Django equivalent of Rails cancan and devise

Question

I did projects with django back a while ago and switched to rails. I found lots of cool thing in rails. I need to add some features back to django project.

Are there  Django equivalent of Rails cancan and devise ?
Is there  Django equivalent of Rails scheduler gem?

UPDATE

For django permission framework I have to specify at each view something like

@permission_required('polls.can_vote')
def my_view

I prefer cancan's way I can manage all permissions in one place

  include CanCan::Ability

  def initialize(user)
    user ||= User.new # guest user (not logged in)
    if user.has_role? :admin
      can :manage, :all
    else
      can :manage, :all      
      cannot :users, Swimming::Student
    end   
  end

Answer 1

django-cancan is an authorization library for Django, inspired by Rails cancan.

First, you define per-user abilities:

def define_access_rules(user, rules):
    # Anybody can view published articles
    rules.allow('view', Article, published=True)

    if not user.is_authenticated:
        return 

    # ... grant other abilities to logged in user  

then you can use it in a view:

class ArticleDetailView(PermissionRequiredMixin, DetailView):
    def get_queryset():
        # this is how you can retrieve all objects that current user can access
        qs = self.request.ability.queryset_for('view', Article)
        return qs

    def has_permission(self):
        article = self.get_object()
        # this is how you can check if user can access an object
        return self.request.ability.can('view', article)

or in a template:

{% if ability|can:"change"|subject:article %}
    <a href="{% url 'article_edit' pk=article.id %}">Edit article</a>
{% endif %}

Answer 2

Djoser is a good package for handling Authentication and Password Reset stuff.
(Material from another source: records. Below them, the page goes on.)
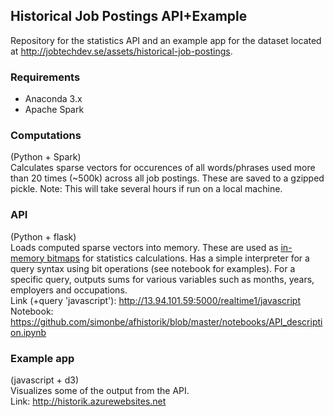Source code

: ## Historical Job Postings API+Example

Repository for the statistics API and an example app for the dataset located at <http://jobtechdev.se/assets/historical-job-postings>.

### Requirements 
- Anaconda 3.x
- Apache Spark

### Computations 
(Python + Spark)  
Calculates sparse vectors for occurences of all words/phrases used more than 20 times (~500k) across all job postings. These are saved to a gzipped pickle. Note: This will take several hours if run on a local machine.  

### API 
(Python + flask)  
Loads computed sparse vectors into memory. These are used as <a href="https://en.wikipedia.org/wiki/Bitmap_index">in-memory bitmaps</a> for statistics calculations. Has a simple interpreter for a query syntax using bit operations (see notebook for examples). For a specific query, outputs sums for various variables such as months, years, employers and occupations.  
Link (+query 'javascript'): http://13.94.101.59:5000/realtime1/javascript  
Notebook: https://github.com/simonbe/afhistorik/blob/master/notebooks/API_description.ipynb

### Example app 
(javascript + d3)  
Visualizes some of the output from the API.  
Link: http://historik.azurewebsites.net

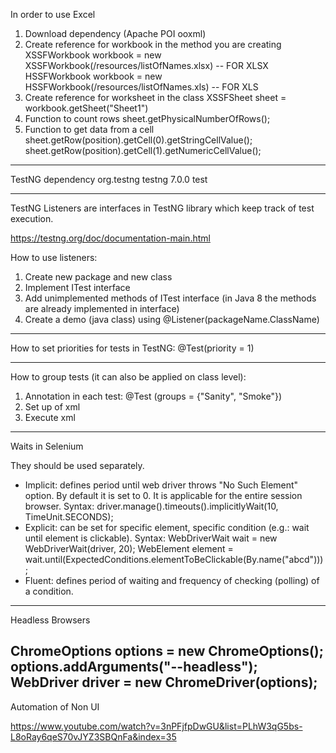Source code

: In order to use Excel

1. Download dependency (Apache POI ooxml)
2. Create reference for workbook in the method you are creating
XSSFWorkbook workbook = new XSSFWorkbook(/resources/listOfNames.xlsx) -- FOR XLSX
HSSFWorkbook workbook = new HSSFWorkbook(/resources/listOfNames.xls) -- FOR XLS
3. Create reference for worksheet in the class
XSSFSheet sheet = workbook.getSheet("Sheet1")
4. Function to count rows
sheet.getPhysicalNumberOfRows();
5. Function to get data from a cell
sheet.getRow(position).getCell(0).getStringCellValue();
sheet.getRow(position).getCell(1).getNumericCellValue();

-------------------

TestNG dependency
    <!-- https://mvnrepository.com/artifact/org.testng/testng -->
    <dependency>
      <groupId>org.testng</groupId>
      <artifactId>testng</artifactId>
      <version>7.0.0</version>
      <scope>test</scope>
    </dependency>
    
-------------------

TestNG Listeners are interfaces in TestNG library which keep track of test execution.

https://testng.org/doc/documentation-main.html

How to use listeners:
1. Create new package and new class
2. Implement ITest interface
3. Add unimplemented methods of ITest interface (in Java 8 the methods are already implemented in interface)
4. Create a demo (java class) using @Listener(packageName.ClassName)

-------------------
How to set priorities for tests in TestNG:  @Test(priority = 1)

-------------------
How to group tests (it can also be applied on class level):

1. Annotation in each test: @Test (groups = {"Sanity", "Smoke"})
2. Set up of xml
3. Execute xml
<!DOCTYPE suite SYSTEM "https://testng.org/testng-1.0.dtd" >
<suite name="GroupingTest">
    <test name="UNO">
        <groups>
            <define name="Regression">
                <include name="Regression"></include>
                <include name="Smoke"></include>
                <include name = "Sanity"></include>
            </define>
            <define name="Sanity">
                <include name="Sanity"></include>
                <include name="Smoke"></include>
            </define>
            <run>
                <include name = "Regression"></include>
            </run>
        </groups>
        <classes>
            <class name="grouping.Grouping"/>
        </classes>
    </test>
</suite>

-------------------
Waits in Selenium

They should be used separately.

* Implicit: defines period until web driver throws "No Such Element" option. By default it is set to 0. It is applicable for the entire session browser.
    Syntax: driver.manage().timeouts().implicitlyWait(10, TimeUnit.SECONDS);
* Explicit: can be set for specific element, specific condition (e.g.: wait until element is clickable).
    Syntax: 
    WebDriverWait wait = new WebDriverWait(driver, 20);
    WebElement element = wait.until(ExpectedConditions.elementToBeClickable(By.name("abcd")));
* Fluent: defines period of waiting and frequency of checking (polling) of a condition.
-------------------
Headless Browsers

ChromeOptions options = new ChromeOptions();
options.addArguments("--headless");
WebDriver driver = new ChromeDriver(options);
-------------------

Automation of Non UI

https://www.youtube.com/watch?v=3nPFjfpDwGU&list=PLhW3qG5bs-L8oRay6qeS70vJYZ3SBQnFa&index=35


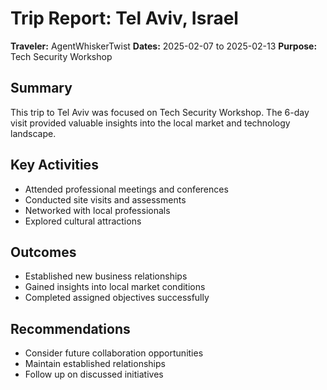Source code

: # Trip Report: Tel Aviv, Israel

**Traveler:** AgentWhiskerTwist
**Dates:** 2025-02-07 to 2025-02-13
**Purpose:** Tech Security Workshop

## Summary
This trip to Tel Aviv was focused on Tech Security Workshop. The 6-day visit provided valuable insights into the local market and technology landscape.

## Key Activities
- Attended professional meetings and conferences
- Conducted site visits and assessments
- Networked with local professionals
- Explored cultural attractions

## Outcomes
- Established new business relationships
- Gained insights into local market conditions
- Completed assigned objectives successfully

## Recommendations
- Consider future collaboration opportunities
- Maintain established relationships
- Follow up on discussed initiatives
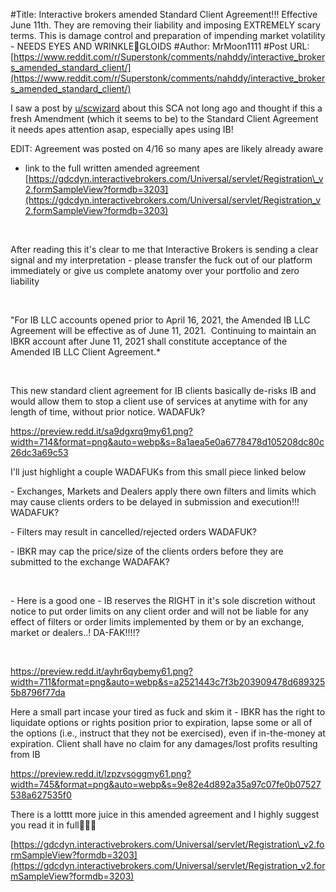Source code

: #Title: Interactive brokers amended Standard Client Agreement!!! Effective June 11th. They are removing their liability and imposing EXTREMELY scary terms. This is damage control and preparation of impending market volatility - NEEDS EYES AND WRINKLE🧠GLOIDS
#Author: MrMoon1111
#Post URL: [https://www.reddit.com/r/Superstonk/comments/nahddy/interactive_brokers_amended_standard_client/](https://www.reddit.com/r/Superstonk/comments/nahddy/interactive_brokers_amended_standard_client/)


I saw a post by [u/scwizard](https://www.reddit.com/user/scwizard/) about this SCA not long ago and thought if this a fresh Amendment (which it seems to be) to the Standard Client Agreement it needs apes attention asap, especially apes using IB!

EDIT: Agreement was posted on 4/16 so many apes are likely already aware

* link to the full written amended agreement [https://gdcdyn.interactivebrokers.com/Universal/servlet/Registration\_v2.formSampleView?formdb=3203](https://gdcdyn.interactivebrokers.com/Universal/servlet/Registration_v2.formSampleView?formdb=3203)

&#x200B;

After reading this it's clear to me that Interactive Brokers is sending a clear signal and my interpretation - please transfer the fuck out of our platform immediately or give us complete anatomy over your portfolio and zero liability

&#x200B;

"For IB LLC accounts opened prior to April 16, 2021, the Amended IB LLC Agreement will be effective as of June 11, 2021.  Continuing to maintain an IBKR account after June 11, 2021 shall constitute acceptance of the Amended IB LLC Client Agreement.\*

&#x200B;

This new standard client agreement for IB clients basically de-risks IB and would allow them to stop a client use of services at anytime with for any length of time, without prior notice. WADAFUk?

https://preview.redd.it/sa9dgxrq9my61.png?width=714&format=png&auto=webp&s=8a1aea5e0a6778478d105208dc80c26dc3a69c53

I'll just highlight a couple WADAFUKs from this small piece linked below

\- Exchanges, Markets and Dealers apply there own filters and limits which may cause clients orders to be delayed in submission and execution!!! WADAFUK?

\- Filters may result in cancelled/rejected orders WADAFUK?

\- IBKR may cap the price/size of the clients orders before they are submitted to the exchange WADAFAK?

&#x200B;

\- Here is a good one - IB reserves the RIGHT in it's sole discretion without notice to put order limits on any client order and will not be liable for any effect of filters or order limits implemented by them or by an exchange, market or dealers..! DA-FAK!!!!?

&#x200B;

https://preview.redd.it/ayhr6qybemy61.png?width=711&format=png&auto=webp&s=a2521443c7f3b203909478d6893255b8796f77da

Here a small part incase your tired as fuck and skim it - IBKR has the right to liquidate options or rights position prior to expiration, lapse some or all of the options (i.e., instruct that they not be exercised), even if in-the-money at expiration. Client shall have no claim for any damages/lost profits resulting from IB

https://preview.redd.it/lzpzvsoggmy61.png?width=745&format=png&auto=webp&s=9e82e4d892a35a97c07fe0b07527538a627535f0

There is a lotttt more juice in this amended agreement and I highly suggest you read it in full🚀🌚🔜

[https://gdcdyn.interactivebrokers.com/Universal/servlet/Registration\_v2.formSampleView?formdb=3203](https://gdcdyn.interactivebrokers.com/Universal/servlet/Registration_v2.formSampleView?formdb=3203)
It's an alternative to Devise in Django

Answer 3

Re permissions like cancan.

I'm using djang-rules and the end result looks/functions A LOT like cancan.

models/user.py

class User(AbstractBaseUser, PermissionsMixin):
    # ...
    def has_perm(self, name, obj=None):
        rset = self.__ruleset
        return rset.test_rule(name, self, obj)

    @property
    def __ruleset(self):
        from models.rules import (
            ManagerRuleSet, EmployeeRuleSet, GuestRuleSet
        )

        if self.group.is_manager:
            return ManagerRuleSet(self)
        elif self.group.is_employee:
            return EmployeeRuleSet(self)
        else:
            return GuestRuleSet(self)

models/rules.py

from rules import RuleSet


class InvalidUser(Exception):
    pass


class BaseRuleSet(RuleSet):
    def __init__(self, user):
        super()


class ManagerRuleSet(BaseRuleSet):
    def __init__(self, user):
        super()
        if user and not user.group.is_owner:
            raise InvalidUser("instantiated OwnerRuleSet with user in {} group",
                                    user.group.name)

        # Calendar permissions (pass appointment or schedule event)
        self.add_rule('calendar.can_view_calendar', rules.always_true)
        self.add_rule('calendar.can_manage_schedule',
                      is_own | has_accepted_invite)

example_view.py

def index(request, id):
    calendar = Calendar.objects.get(id=id)

    if not request.user.has_perm('calendar.can_manage_schedule', calendar):
        return HttpResponseForbidden()
    # ...

Answer 4

You can try to use Django’s builtin permission framework instead of cancan and devise. Does it fit your needs?

Celery is probably best thing for delaying and scheduling when working with Django. There is django-celery package which integrates Celery with Django.